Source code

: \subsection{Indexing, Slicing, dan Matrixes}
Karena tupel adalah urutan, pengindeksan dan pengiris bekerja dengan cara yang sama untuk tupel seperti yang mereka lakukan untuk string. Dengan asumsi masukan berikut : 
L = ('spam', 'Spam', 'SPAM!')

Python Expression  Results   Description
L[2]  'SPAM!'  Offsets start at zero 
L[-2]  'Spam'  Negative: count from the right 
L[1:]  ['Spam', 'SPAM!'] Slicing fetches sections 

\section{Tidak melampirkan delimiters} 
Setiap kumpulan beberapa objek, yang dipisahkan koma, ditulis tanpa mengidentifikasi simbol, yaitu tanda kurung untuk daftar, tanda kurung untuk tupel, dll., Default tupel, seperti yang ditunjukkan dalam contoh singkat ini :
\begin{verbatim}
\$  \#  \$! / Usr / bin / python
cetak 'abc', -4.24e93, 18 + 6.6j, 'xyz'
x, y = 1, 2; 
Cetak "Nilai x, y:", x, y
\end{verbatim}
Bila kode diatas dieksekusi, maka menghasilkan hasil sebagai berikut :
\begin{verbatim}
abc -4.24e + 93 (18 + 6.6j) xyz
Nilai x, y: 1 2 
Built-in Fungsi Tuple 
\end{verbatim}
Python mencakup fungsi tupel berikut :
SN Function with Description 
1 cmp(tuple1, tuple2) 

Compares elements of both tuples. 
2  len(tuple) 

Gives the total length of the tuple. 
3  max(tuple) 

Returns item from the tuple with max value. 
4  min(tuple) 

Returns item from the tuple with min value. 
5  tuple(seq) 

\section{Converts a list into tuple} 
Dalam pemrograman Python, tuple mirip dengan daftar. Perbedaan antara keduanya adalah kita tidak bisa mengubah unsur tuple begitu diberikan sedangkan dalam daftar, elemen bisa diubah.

══════════════════════════════

▶ Prompt:
Print exactly the lines above, between the one holding "L = ('spam', 'Spam', 'SPAM!')" and the one holding "a list into", inclusive, and nothing besides.

▶ Answer section:
L = ('spam', 'Spam', 'SPAM!')

Python Expression  Results   Description
L[2]  'SPAM!'  Offsets start at zero 
L[-2]  'Spam'  Negative: count from the right 
L[1:]  ['Spam', 'SPAM!'] Slicing fetches sections 

\section{Tidak melampirkan delimiters} 
Setiap kumpulan beberapa objek, yang dipisahkan koma, ditulis tanpa mengidentifikasi simbol, yaitu tanda kurung untuk daftar, tanda kurung untuk tupel, dll., Default tupel, seperti yang ditunjukkan dalam contoh singkat ini :
\begin{verbatim}
\$  \#  \$! / Usr / bin / python
cetak 'abc', -4.24e93, 18 + 6.6j, 'xyz'
x, y = 1, 2; 
Cetak "Nilai x, y:", x, y
\end{verbatim}
Bila kode diatas dieksekusi, maka menghasilkan hasil sebagai berikut :
\begin{verbatim}
abc -4.24e + 93 (18 + 6.6j) xyz
Nilai x, y: 1 2 
Built-in Fungsi Tuple 
\end{verbatim}
Python mencakup fungsi tupel berikut :
SN Function with Description 
1 cmp(tuple1, tuple2) 

Compares elements of both tuples. 
2  len(tuple) 

Gives the total length of the tuple. 
3  max(tuple) 

Returns item from the tuple with max value. 
4  min(tuple) 

Returns item from the tuple with min value. 
5  tuple(seq) 

\section{Converts a list into tuple} 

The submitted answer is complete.